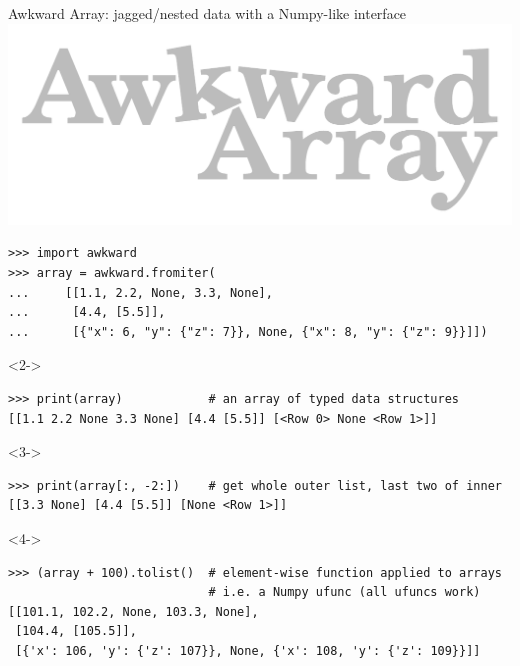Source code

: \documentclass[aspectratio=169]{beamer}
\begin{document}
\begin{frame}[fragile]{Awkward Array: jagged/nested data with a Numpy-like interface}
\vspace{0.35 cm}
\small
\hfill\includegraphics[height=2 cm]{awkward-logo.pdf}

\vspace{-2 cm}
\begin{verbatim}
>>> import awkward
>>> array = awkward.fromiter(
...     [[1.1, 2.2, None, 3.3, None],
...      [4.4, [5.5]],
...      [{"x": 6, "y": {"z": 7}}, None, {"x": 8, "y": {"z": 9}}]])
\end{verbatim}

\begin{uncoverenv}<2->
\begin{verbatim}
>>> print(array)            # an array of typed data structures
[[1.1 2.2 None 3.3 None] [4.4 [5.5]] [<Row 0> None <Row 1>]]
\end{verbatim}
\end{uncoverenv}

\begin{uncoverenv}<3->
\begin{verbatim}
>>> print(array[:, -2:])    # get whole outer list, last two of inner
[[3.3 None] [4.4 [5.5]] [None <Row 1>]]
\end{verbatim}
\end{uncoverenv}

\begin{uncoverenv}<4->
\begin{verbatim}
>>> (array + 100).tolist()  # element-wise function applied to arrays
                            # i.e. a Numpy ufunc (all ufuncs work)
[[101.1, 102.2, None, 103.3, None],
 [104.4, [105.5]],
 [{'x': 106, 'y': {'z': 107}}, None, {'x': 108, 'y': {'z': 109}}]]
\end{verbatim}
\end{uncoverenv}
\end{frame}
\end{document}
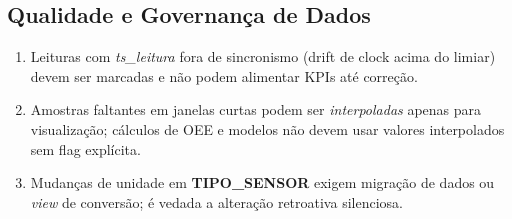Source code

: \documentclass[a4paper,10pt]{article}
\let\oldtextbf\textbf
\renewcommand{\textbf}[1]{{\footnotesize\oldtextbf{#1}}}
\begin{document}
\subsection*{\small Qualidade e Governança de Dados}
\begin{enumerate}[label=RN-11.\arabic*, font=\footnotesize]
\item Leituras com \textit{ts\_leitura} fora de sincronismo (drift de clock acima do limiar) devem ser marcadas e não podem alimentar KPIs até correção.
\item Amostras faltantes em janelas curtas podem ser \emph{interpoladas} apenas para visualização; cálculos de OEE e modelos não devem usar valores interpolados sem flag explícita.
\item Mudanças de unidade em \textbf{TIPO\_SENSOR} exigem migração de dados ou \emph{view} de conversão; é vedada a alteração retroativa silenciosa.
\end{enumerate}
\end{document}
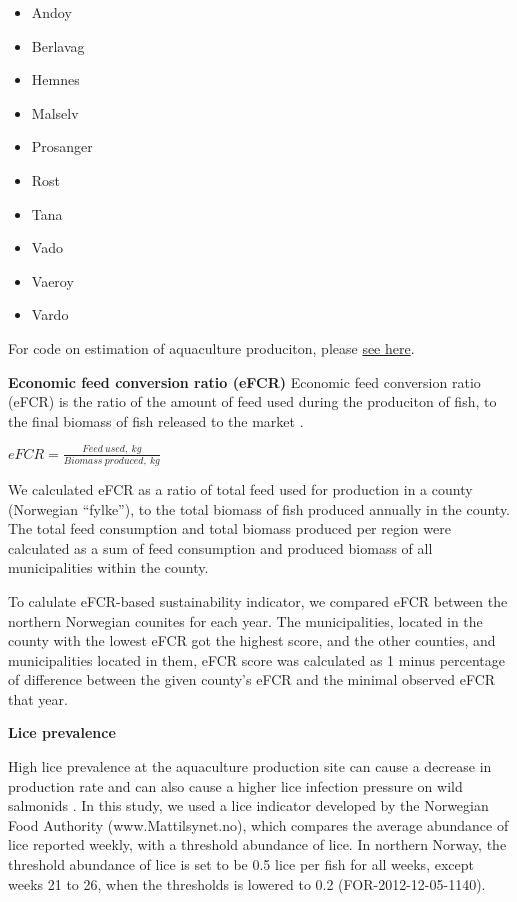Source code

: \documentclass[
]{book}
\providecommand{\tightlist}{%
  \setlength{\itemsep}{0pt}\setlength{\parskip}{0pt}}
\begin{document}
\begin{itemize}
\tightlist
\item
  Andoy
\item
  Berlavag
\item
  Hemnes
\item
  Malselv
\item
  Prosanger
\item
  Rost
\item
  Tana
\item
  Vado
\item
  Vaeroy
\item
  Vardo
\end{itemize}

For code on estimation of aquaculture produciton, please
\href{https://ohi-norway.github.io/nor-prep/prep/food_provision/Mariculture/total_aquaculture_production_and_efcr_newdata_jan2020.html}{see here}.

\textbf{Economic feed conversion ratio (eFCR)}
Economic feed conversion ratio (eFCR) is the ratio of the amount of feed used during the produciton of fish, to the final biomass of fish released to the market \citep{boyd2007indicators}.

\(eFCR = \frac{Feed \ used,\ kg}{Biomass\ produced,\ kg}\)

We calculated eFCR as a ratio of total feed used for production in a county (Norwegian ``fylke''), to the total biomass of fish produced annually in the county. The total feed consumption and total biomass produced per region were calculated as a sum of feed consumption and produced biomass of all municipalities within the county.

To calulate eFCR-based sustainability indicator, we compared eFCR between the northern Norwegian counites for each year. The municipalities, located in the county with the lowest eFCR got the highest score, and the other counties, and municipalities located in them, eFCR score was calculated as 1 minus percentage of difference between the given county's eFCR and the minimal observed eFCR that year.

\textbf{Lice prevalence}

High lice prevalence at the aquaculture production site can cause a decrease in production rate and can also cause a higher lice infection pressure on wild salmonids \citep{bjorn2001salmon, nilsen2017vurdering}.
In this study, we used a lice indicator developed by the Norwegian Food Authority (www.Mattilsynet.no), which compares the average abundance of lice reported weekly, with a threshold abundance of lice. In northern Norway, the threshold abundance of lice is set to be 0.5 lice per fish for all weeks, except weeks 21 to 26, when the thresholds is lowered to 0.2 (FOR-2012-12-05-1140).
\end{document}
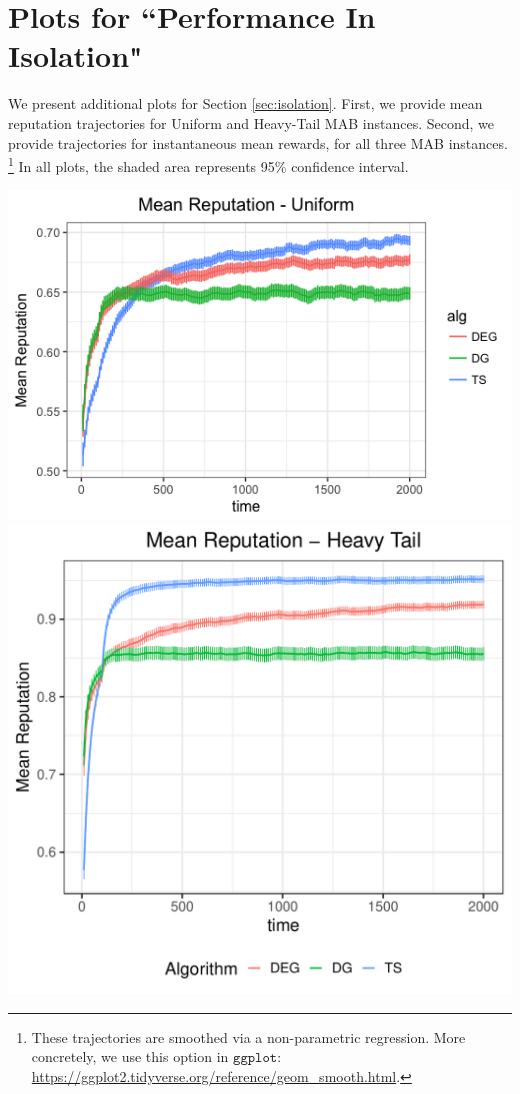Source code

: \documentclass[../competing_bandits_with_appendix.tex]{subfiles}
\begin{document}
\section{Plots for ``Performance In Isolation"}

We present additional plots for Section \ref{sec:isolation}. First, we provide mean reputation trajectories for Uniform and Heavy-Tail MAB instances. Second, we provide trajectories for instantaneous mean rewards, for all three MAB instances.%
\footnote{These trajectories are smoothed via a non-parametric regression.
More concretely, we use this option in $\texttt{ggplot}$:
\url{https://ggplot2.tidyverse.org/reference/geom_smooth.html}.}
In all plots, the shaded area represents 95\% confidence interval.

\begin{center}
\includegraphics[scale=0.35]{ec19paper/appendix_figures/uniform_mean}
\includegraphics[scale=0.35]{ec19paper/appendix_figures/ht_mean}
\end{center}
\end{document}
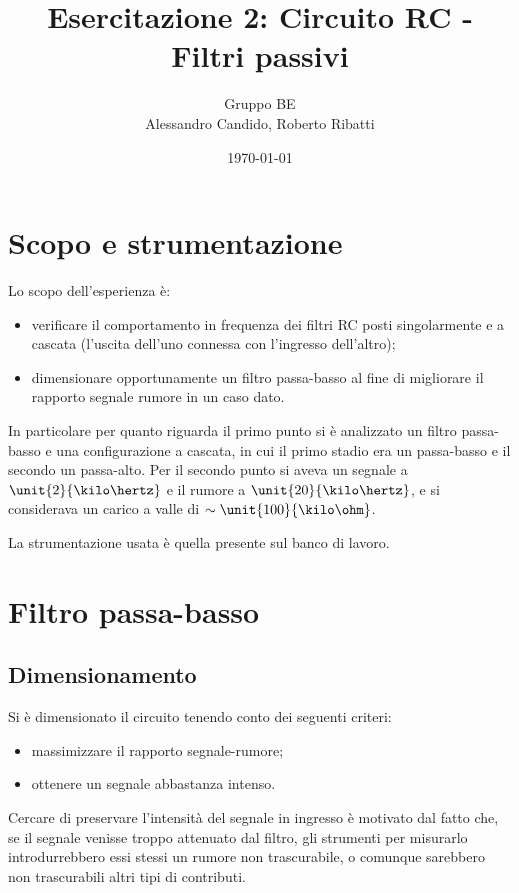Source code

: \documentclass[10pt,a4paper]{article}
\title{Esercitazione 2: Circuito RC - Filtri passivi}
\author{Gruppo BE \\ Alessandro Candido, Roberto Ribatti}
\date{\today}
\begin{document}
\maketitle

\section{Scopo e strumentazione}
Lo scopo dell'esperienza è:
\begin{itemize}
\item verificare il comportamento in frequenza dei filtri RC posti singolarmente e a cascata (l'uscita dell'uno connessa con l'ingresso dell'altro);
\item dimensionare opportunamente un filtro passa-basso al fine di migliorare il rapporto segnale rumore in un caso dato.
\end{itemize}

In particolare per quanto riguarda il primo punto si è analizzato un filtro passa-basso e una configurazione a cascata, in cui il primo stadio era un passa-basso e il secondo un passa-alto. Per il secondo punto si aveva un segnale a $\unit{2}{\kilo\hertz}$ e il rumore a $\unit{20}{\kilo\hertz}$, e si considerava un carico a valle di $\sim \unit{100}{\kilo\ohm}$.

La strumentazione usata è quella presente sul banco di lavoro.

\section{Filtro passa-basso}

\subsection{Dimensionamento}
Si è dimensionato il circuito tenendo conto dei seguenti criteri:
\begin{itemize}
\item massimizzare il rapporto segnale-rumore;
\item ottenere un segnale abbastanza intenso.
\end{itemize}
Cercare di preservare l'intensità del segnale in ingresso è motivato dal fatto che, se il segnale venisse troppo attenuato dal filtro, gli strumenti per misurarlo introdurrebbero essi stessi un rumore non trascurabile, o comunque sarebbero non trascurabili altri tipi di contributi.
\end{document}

What you need to do -> Each line of the data above must be repeated exactly, images excluded.

Response below ->
Source code

: \documentclass[aspectratio=169]{beamer}
\begin{document}
\begin{frame}[fragile]{Awkward Array: jagged/nested data with a Numpy-like interface}
\vspace{0.35 cm}
\small
\hfill\includegraphics[height=2 cm]{awkward-logo.pdf}

\vspace{-2 cm}
\begin{verbatim}
>>> import awkward
>>> array = awkward.fromiter(
...     [[1.1, 2.2, None, 3.3, None],
...      [4.4, [5.5]],
...      [{"x": 6, "y": {"z": 7}}, None, {"x": 8, "y": {"z": 9}}]])
\end{verbatim}

\begin{uncoverenv}<2->
\begin{verbatim}
>>> print(array)            # an array of typed data structures
[[1.1 2.2 None 3.3 None] [4.4 [5.5]] [<Row 0> None <Row 1>]]
\end{verbatim}
\end{uncoverenv}

\begin{uncoverenv}<3->
\begin{verbatim}
>>> print(array[:, -2:])    # get whole outer list, last two of inner
[[3.3 None] [4.4 [5.5]] [None <Row 1>]]
\end{verbatim}
\end{uncoverenv}

\begin{uncoverenv}<4->
\begin{verbatim}
>>> (array + 100).tolist()  # element-wise function applied to arrays
                            # i.e. a Numpy ufunc (all ufuncs work)
[[101.1, 102.2, None, 103.3, None],
 [104.4, [105.5]],
 [{'x': 106, 'y': {'z': 107}}, None, {'x': 108, 'y': {'z': 109}}]]
\end{verbatim}
\end{uncoverenv}
\end{frame}
\end{document}
Source code

: \documentclass[a4paper,10pt]{article}
\let\oldtextbf\textbf
\renewcommand{\textbf}[1]{{\footnotesize\oldtextbf{#1}}}
\begin{document}
\subsection*{\small Qualidade e Governança de Dados}
\begin{enumerate}[label=RN-11.\arabic*, font=\footnotesize]
\item Leituras com \textit{ts\_leitura} fora de sincronismo (drift de clock acima do limiar) devem ser marcadas e não podem alimentar KPIs até correção.
\item Amostras faltantes em janelas curtas podem ser \emph{interpoladas} apenas para visualização; cálculos de OEE e modelos não devem usar valores interpolados sem flag explícita.
\item Mudanças de unidade em \textbf{TIPO\_SENSOR} exigem migração de dados ou \emph{view} de conversão; é vedada a alteração retroativa silenciosa.
\end{enumerate}
\end{document}
Source code

: \documentclass[
]{book}
\providecommand{\tightlist}{%
  \setlength{\itemsep}{0pt}\setlength{\parskip}{0pt}}
\begin{document}
\begin{itemize}
\tightlist
\item
  Andoy
\item
  Berlavag
\item
  Hemnes
\item
  Malselv
\item
  Prosanger
\item
  Rost
\item
  Tana
\item
  Vado
\item
  Vaeroy
\item
  Vardo
\end{itemize}

For code on estimation of aquaculture produciton, please
\href{https://ohi-norway.github.io/nor-prep/prep/food_provision/Mariculture/total_aquaculture_production_and_efcr_newdata_jan2020.html}{see here}.

\textbf{Economic feed conversion ratio (eFCR)}
Economic feed conversion ratio (eFCR) is the ratio of the amount of feed used during the produciton of fish, to the final biomass of fish released to the market \citep{boyd2007indicators}.

\(eFCR = \frac{Feed \ used,\ kg}{Biomass\ produced,\ kg}\)

We calculated eFCR as a ratio of total feed used for production in a county (Norwegian ``fylke''), to the total biomass of fish produced annually in the county. The total feed consumption and total biomass produced per region were calculated as a sum of feed consumption and produced biomass of all municipalities within the county.

To calulate eFCR-based sustainability indicator, we compared eFCR between the northern Norwegian counites for each year. The municipalities, located in the county with the lowest eFCR got the highest score, and the other counties, and municipalities located in them, eFCR score was calculated as 1 minus percentage of difference between the given county's eFCR and the minimal observed eFCR that year.

\textbf{Lice prevalence}

High lice prevalence at the aquaculture production site can cause a decrease in production rate and can also cause a higher lice infection pressure on wild salmonids \citep{bjorn2001salmon, nilsen2017vurdering}.
In this study, we used a lice indicator developed by the Norwegian Food Authority (www.Mattilsynet.no), which compares the average abundance of lice reported weekly, with a threshold abundance of lice. In northern Norway, the threshold abundance of lice is set to be 0.5 lice per fish for all weeks, except weeks 21 to 26, when the thresholds is lowered to 0.2 (FOR-2012-12-05-1140).
\end{document}
Source code

: \documentclass[../competing_bandits_with_appendix.tex]{subfiles}
\begin{document}
\section{Plots for ``Performance In Isolation"}

We present additional plots for Section \ref{sec:isolation}. First, we provide mean reputation trajectories for Uniform and Heavy-Tail MAB instances. Second, we provide trajectories for instantaneous mean rewards, for all three MAB instances.%
\footnote{These trajectories are smoothed via a non-parametric regression.
More concretely, we use this option in $\texttt{ggplot}$:
\url{https://ggplot2.tidyverse.org/reference/geom_smooth.html}.}
In all plots, the shaded area represents 95\% confidence interval.

\begin{center}
\includegraphics[scale=0.35]{ec19paper/appendix_figures/uniform_mean}
\includegraphics[scale=0.35]{ec19paper/appendix_figures/ht_mean}
\end{center}
\end{document}
Source code

: \documentclass[10pt,a4paper]{article}
\title{Esercitazione 2: Circuito RC - Filtri passivi}
\author{Gruppo BE \\ Alessandro Candido, Roberto Ribatti}
\date{\today}
\begin{document}
\maketitle

\section{Scopo e strumentazione}
Lo scopo dell'esperienza è:
\begin{itemize}
\item verificare il comportamento in frequenza dei filtri RC posti singolarmente e a cascata (l'uscita dell'uno connessa con l'ingresso dell'altro);
\item dimensionare opportunamente un filtro passa-basso al fine di migliorare il rapporto segnale rumore in un caso dato.
\end{itemize}

In particolare per quanto riguarda il primo punto si è analizzato un filtro passa-basso e una configurazione a cascata, in cui il primo stadio era un passa-basso e il secondo un passa-alto. Per il secondo punto si aveva un segnale a $\unit{2}{\kilo\hertz}$ e il rumore a $\unit{20}{\kilo\hertz}$, e si considerava un carico a valle di $\sim \unit{100}{\kilo\ohm}$.

La strumentazione usata è quella presente sul banco di lavoro.

\section{Filtro passa-basso}

\subsection{Dimensionamento}
Si è dimensionato il circuito tenendo conto dei seguenti criteri:
\begin{itemize}
\item massimizzare il rapporto segnale-rumore;
\item ottenere un segnale abbastanza intenso.
\end{itemize}
Cercare di preservare l'intensità del segnale in ingresso è motivato dal fatto che, se il segnale venisse troppo attenuato dal filtro, gli strumenti per misurarlo introdurrebbero essi stessi un rumore non trascurabile, o comunque sarebbero non trascurabili altri tipi di contributi.
\end{document}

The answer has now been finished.